Understanding the Improved Stability of Hybrid Polymer Solar Cells Fabricated with Copper Electrodes

It is known that atmospheric oxygen is essential for realizing the photovoltaic properties of P3HT-TiO2-based hybrid polymer solar cells because oxygen vacancies created in TiO2 can become recombination sites for charge carriers, causing photovoltaic properties like open-circuit voltage (Voc) to decline quickly in an inert atmosphere. We demonstrate here that using an annealed Cu layer as hole collecting electrode results in a remarkably stable hybrid solar cell that maintains its photovoltaic parameters during 1 h of continuous testing in an inert atmosphere.
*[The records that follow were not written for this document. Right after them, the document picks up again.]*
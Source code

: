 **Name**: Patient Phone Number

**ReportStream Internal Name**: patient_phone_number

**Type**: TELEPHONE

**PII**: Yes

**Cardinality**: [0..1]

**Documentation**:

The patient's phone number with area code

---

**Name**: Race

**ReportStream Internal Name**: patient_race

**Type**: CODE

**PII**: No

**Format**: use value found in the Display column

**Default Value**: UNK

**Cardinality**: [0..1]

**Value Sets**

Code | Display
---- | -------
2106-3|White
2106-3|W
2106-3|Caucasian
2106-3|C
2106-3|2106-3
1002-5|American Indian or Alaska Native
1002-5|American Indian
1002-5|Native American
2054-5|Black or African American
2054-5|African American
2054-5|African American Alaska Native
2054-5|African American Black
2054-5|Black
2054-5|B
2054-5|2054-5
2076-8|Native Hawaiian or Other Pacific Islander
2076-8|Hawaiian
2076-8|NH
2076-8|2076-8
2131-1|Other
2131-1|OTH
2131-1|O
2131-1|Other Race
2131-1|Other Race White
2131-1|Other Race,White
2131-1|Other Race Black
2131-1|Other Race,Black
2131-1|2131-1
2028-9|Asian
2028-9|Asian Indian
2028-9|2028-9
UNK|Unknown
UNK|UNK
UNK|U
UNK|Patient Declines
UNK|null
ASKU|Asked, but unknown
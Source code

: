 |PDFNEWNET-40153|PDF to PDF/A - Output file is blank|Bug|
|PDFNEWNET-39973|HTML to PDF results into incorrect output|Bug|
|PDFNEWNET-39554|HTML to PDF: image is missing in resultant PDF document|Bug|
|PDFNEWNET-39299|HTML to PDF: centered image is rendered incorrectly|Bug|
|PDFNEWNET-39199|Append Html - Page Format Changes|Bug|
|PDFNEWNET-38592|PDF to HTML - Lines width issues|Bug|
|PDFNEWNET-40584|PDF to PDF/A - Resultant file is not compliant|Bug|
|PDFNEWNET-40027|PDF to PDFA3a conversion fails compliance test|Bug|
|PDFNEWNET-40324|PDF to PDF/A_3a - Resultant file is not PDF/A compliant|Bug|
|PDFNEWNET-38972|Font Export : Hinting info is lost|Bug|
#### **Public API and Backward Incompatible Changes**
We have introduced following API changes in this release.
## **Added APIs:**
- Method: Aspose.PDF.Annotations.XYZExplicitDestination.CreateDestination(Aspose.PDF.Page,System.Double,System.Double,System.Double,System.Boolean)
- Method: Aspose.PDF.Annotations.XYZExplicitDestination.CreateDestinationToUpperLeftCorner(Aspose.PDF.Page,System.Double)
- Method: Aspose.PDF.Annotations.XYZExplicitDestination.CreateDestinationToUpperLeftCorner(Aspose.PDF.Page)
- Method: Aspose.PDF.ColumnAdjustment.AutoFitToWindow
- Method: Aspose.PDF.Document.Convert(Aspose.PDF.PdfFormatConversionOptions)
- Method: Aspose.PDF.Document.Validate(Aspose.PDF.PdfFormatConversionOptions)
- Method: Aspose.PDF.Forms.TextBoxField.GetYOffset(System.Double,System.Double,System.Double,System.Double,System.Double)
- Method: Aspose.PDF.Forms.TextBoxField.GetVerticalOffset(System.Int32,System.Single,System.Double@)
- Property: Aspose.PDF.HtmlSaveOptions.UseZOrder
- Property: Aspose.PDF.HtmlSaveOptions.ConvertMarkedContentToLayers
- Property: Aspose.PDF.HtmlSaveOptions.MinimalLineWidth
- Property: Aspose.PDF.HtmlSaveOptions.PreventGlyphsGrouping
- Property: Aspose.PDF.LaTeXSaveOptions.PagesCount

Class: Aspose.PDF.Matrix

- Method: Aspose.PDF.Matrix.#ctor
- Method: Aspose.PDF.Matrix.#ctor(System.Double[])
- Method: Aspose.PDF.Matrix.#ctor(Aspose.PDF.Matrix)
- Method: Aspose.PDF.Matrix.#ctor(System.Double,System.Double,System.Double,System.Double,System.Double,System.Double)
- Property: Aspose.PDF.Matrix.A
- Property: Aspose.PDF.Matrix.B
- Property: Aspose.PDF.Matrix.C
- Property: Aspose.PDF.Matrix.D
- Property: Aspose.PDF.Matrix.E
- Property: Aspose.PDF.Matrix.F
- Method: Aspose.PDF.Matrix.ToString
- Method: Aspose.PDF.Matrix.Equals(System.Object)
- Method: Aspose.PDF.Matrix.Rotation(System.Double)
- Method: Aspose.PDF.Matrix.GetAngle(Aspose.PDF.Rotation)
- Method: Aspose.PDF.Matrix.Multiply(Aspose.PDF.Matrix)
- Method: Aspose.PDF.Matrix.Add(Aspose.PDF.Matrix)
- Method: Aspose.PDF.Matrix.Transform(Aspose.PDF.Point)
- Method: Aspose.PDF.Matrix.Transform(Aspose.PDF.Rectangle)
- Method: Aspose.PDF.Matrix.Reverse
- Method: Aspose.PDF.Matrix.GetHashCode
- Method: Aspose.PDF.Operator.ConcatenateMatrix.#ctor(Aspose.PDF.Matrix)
An analysis of the data from photovoltaic device performance tests and X-ray photoelectron spectroscopy (XPS) attributes this improvement to the tendency of Cu to form sulfide-like complexes with the S atoms on P3HT, thereby inducing a chemically driven vertical segregation of P3HT toward the hole-collecting metal electrode. Additionally, XPS depth profiling analysis shows that Cu atoms can diffuse up to the TiO2 layer and assist in filling up oxygen vacancies on the TiO2 surface, thus eliminating defects that can act as donors of free electrons and degrade photovoltaic performance in an inert atmosphere. We analyze these improvements by examining in situ the effect of Cu on the P3HT and TiO2 layers and on the organic-inorganic interface formed between them inside a hybrid solar cell.